*About this exercise*: Repeat every record below exactly, but leave out any pictures.

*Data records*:
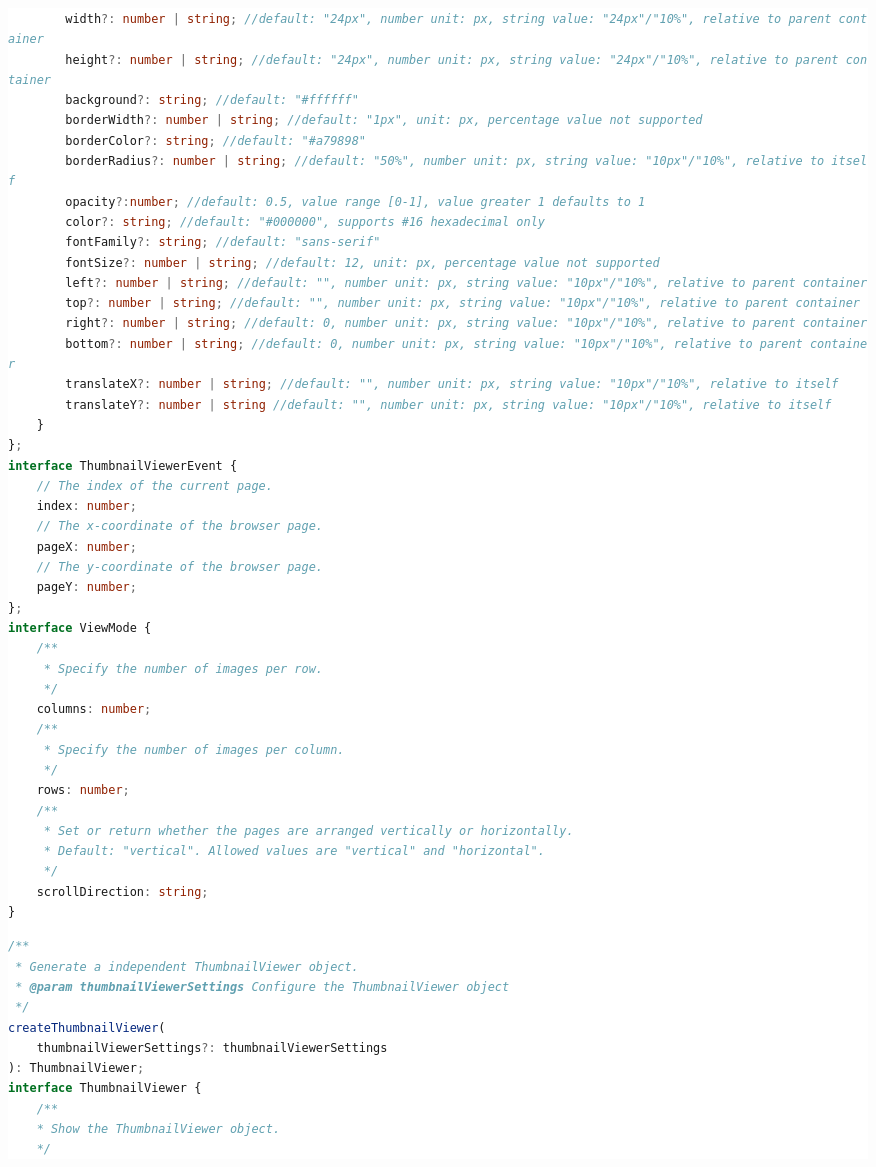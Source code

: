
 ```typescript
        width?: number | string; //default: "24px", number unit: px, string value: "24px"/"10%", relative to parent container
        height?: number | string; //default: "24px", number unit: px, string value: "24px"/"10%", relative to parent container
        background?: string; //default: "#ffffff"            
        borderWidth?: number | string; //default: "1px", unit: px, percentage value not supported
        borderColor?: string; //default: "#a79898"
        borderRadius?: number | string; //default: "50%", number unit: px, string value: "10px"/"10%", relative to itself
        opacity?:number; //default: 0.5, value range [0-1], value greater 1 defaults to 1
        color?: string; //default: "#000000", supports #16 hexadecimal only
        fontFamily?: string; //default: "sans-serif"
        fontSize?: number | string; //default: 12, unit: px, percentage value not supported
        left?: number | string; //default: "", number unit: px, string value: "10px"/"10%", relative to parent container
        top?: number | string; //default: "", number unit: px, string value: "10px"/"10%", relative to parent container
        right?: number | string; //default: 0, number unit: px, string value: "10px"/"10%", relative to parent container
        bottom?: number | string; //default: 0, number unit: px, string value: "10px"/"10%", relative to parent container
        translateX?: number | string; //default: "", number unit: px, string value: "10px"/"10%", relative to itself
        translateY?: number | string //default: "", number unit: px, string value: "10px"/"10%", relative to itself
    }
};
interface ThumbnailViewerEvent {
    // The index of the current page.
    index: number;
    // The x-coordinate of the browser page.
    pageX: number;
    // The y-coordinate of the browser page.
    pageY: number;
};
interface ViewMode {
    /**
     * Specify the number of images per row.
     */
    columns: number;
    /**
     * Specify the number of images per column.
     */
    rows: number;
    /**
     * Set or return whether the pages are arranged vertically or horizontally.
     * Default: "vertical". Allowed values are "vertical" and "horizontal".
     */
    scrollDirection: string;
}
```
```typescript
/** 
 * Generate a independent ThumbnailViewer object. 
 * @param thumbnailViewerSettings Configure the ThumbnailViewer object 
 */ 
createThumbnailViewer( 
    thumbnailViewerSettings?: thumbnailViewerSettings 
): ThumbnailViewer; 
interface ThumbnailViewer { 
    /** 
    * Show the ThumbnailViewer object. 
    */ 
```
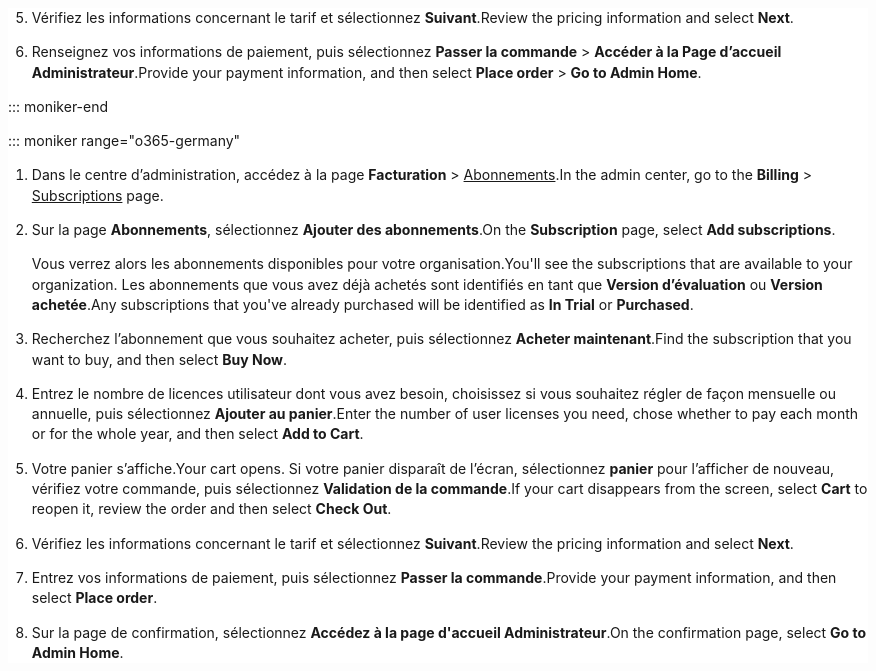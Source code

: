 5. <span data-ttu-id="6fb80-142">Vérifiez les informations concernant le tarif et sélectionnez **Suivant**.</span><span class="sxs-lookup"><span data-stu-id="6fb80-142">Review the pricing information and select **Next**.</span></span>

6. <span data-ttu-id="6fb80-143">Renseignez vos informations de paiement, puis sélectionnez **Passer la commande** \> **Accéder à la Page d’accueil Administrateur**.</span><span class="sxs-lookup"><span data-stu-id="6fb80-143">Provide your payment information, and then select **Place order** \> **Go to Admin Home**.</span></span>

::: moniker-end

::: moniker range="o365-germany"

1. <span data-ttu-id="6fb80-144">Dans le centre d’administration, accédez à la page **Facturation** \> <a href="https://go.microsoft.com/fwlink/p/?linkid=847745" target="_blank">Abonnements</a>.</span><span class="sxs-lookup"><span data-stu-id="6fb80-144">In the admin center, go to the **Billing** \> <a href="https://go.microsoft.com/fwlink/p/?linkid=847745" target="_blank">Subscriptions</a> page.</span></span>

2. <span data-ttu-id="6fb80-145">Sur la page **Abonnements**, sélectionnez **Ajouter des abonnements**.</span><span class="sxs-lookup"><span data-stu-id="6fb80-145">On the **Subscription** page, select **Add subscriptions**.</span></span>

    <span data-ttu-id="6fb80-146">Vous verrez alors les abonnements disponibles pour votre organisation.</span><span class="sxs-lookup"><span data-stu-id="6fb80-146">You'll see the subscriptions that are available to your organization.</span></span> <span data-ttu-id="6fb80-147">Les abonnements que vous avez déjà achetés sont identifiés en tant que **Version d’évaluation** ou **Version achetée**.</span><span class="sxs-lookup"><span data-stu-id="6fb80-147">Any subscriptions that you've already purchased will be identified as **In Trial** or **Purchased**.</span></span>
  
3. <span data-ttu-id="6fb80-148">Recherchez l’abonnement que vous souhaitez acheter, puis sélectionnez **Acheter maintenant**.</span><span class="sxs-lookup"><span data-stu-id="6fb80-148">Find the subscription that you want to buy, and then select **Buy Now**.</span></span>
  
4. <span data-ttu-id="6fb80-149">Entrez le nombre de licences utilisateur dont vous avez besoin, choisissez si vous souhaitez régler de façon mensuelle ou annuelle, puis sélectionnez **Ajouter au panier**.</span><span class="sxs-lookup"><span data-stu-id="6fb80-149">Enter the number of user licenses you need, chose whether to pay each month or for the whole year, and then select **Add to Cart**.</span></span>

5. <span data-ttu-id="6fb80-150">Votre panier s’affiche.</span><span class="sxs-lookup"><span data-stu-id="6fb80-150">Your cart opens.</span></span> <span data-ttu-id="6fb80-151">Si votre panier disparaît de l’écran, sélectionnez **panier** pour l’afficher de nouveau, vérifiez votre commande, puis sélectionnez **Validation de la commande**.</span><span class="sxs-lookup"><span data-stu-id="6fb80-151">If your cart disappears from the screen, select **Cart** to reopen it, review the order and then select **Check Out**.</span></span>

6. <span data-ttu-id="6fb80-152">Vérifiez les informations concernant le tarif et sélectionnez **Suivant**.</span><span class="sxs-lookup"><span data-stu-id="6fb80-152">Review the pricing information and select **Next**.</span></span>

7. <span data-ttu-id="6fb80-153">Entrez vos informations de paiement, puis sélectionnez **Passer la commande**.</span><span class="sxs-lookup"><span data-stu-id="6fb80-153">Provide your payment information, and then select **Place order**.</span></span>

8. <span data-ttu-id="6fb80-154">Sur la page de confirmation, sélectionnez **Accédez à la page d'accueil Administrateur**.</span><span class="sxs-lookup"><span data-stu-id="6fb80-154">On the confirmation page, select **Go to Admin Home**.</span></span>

*Completed exercise*:
Source code

:
 ```typescript
        width?: number | string; //default: "24px", number unit: px, string value: "24px"/"10%", relative to parent container
        height?: number | string; //default: "24px", number unit: px, string value: "24px"/"10%", relative to parent container
        background?: string; //default: "#ffffff"            
        borderWidth?: number | string; //default: "1px", unit: px, percentage value not supported
        borderColor?: string; //default: "#a79898"
        borderRadius?: number | string; //default: "50%", number unit: px, string value: "10px"/"10%", relative to itself
        opacity?:number; //default: 0.5, value range [0-1], value greater 1 defaults to 1
        color?: string; //default: "#000000", supports #16 hexadecimal only
        fontFamily?: string; //default: "sans-serif"
        fontSize?: number | string; //default: 12, unit: px, percentage value not supported
        left?: number | string; //default: "", number unit: px, string value: "10px"/"10%", relative to parent container
        top?: number | string; //default: "", number unit: px, string value: "10px"/"10%", relative to parent container
        right?: number | string; //default: 0, number unit: px, string value: "10px"/"10%", relative to parent container
        bottom?: number | string; //default: 0, number unit: px, string value: "10px"/"10%", relative to parent container
        translateX?: number | string; //default: "", number unit: px, string value: "10px"/"10%", relative to itself
        translateY?: number | string //default: "", number unit: px, string value: "10px"/"10%", relative to itself
    }
};
interface ThumbnailViewerEvent {
    // The index of the current page.
    index: number;
    // The x-coordinate of the browser page.
    pageX: number;
    // The y-coordinate of the browser page.
    pageY: number;
};
interface ViewMode {
    /**
     * Specify the number of images per row.
     */
    columns: number;
    /**
     * Specify the number of images per column.
     */
    rows: number;
    /**
     * Set or return whether the pages are arranged vertically or horizontally.
     * Default: "vertical". Allowed values are "vertical" and "horizontal".
     */
    scrollDirection: string;
}
```
```typescript
/** 
 * Generate a independent ThumbnailViewer object. 
 * @param thumbnailViewerSettings Configure the ThumbnailViewer object 
 */ 
createThumbnailViewer( 
    thumbnailViewerSettings?: thumbnailViewerSettings 
): ThumbnailViewer; 
interface ThumbnailViewer { 
    /** 
    * Show the ThumbnailViewer object. 
    */ 
```
Source code

: 5. <span data-ttu-id="6fb80-142">Vérifiez les informations concernant le tarif et sélectionnez **Suivant**.</span><span class="sxs-lookup"><span data-stu-id="6fb80-142">Review the pricing information and select **Next**.</span></span>

6. <span data-ttu-id="6fb80-143">Renseignez vos informations de paiement, puis sélectionnez **Passer la commande** \> **Accéder à la Page d’accueil Administrateur**.</span><span class="sxs-lookup"><span data-stu-id="6fb80-143">Provide your payment information, and then select **Place order** \> **Go to Admin Home**.</span></span>

::: moniker-end

::: moniker range="o365-germany"

1. <span data-ttu-id="6fb80-144">Dans le centre d’administration, accédez à la page **Facturation** \> <a href="https://go.microsoft.com/fwlink/p/?linkid=847745" target="_blank">Abonnements</a>.</span><span class="sxs-lookup"><span data-stu-id="6fb80-144">In the admin center, go to the **Billing** \> <a href="https://go.microsoft.com/fwlink/p/?linkid=847745" target="_blank">Subscriptions</a> page.</span></span>

2. <span data-ttu-id="6fb80-145">Sur la page **Abonnements**, sélectionnez **Ajouter des abonnements**.</span><span class="sxs-lookup"><span data-stu-id="6fb80-145">On the **Subscription** page, select **Add subscriptions**.</span></span>

    <span data-ttu-id="6fb80-146">Vous verrez alors les abonnements disponibles pour votre organisation.</span><span class="sxs-lookup"><span data-stu-id="6fb80-146">You'll see the subscriptions that are available to your organization.</span></span> <span data-ttu-id="6fb80-147">Les abonnements que vous avez déjà achetés sont identifiés en tant que **Version d’évaluation** ou **Version achetée**.</span><span class="sxs-lookup"><span data-stu-id="6fb80-147">Any subscriptions that you've already purchased will be identified as **In Trial** or **Purchased**.</span></span>
  
3. <span data-ttu-id="6fb80-148">Recherchez l’abonnement que vous souhaitez acheter, puis sélectionnez **Acheter maintenant**.</span><span class="sxs-lookup"><span data-stu-id="6fb80-148">Find the subscription that you want to buy, and then select **Buy Now**.</span></span>
  
4. <span data-ttu-id="6fb80-149">Entrez le nombre de licences utilisateur dont vous avez besoin, choisissez si vous souhaitez régler de façon mensuelle ou annuelle, puis sélectionnez **Ajouter au panier**.</span><span class="sxs-lookup"><span data-stu-id="6fb80-149">Enter the number of user licenses you need, chose whether to pay each month or for the whole year, and then select **Add to Cart**.</span></span>

5. <span data-ttu-id="6fb80-150">Votre panier s’affiche.</span><span class="sxs-lookup"><span data-stu-id="6fb80-150">Your cart opens.</span></span> <span data-ttu-id="6fb80-151">Si votre panier disparaît de l’écran, sélectionnez **panier** pour l’afficher de nouveau, vérifiez votre commande, puis sélectionnez **Validation de la commande**.</span><span class="sxs-lookup"><span data-stu-id="6fb80-151">If your cart disappears from the screen, select **Cart** to reopen it, review the order and then select **Check Out**.</span></span>

6. <span data-ttu-id="6fb80-152">Vérifiez les informations concernant le tarif et sélectionnez **Suivant**.</span><span class="sxs-lookup"><span data-stu-id="6fb80-152">Review the pricing information and select **Next**.</span></span>

7. <span data-ttu-id="6fb80-153">Entrez vos informations de paiement, puis sélectionnez **Passer la commande**.</span><span class="sxs-lookup"><span data-stu-id="6fb80-153">Provide your payment information, and then select **Place order**.</span></span>

8. <span data-ttu-id="6fb80-154">Sur la page de confirmation, sélectionnez **Accédez à la page d'accueil Administrateur**.</span><span class="sxs-lookup"><span data-stu-id="6fb80-154">On the confirmation page, select **Go to Admin Home**.</span></span>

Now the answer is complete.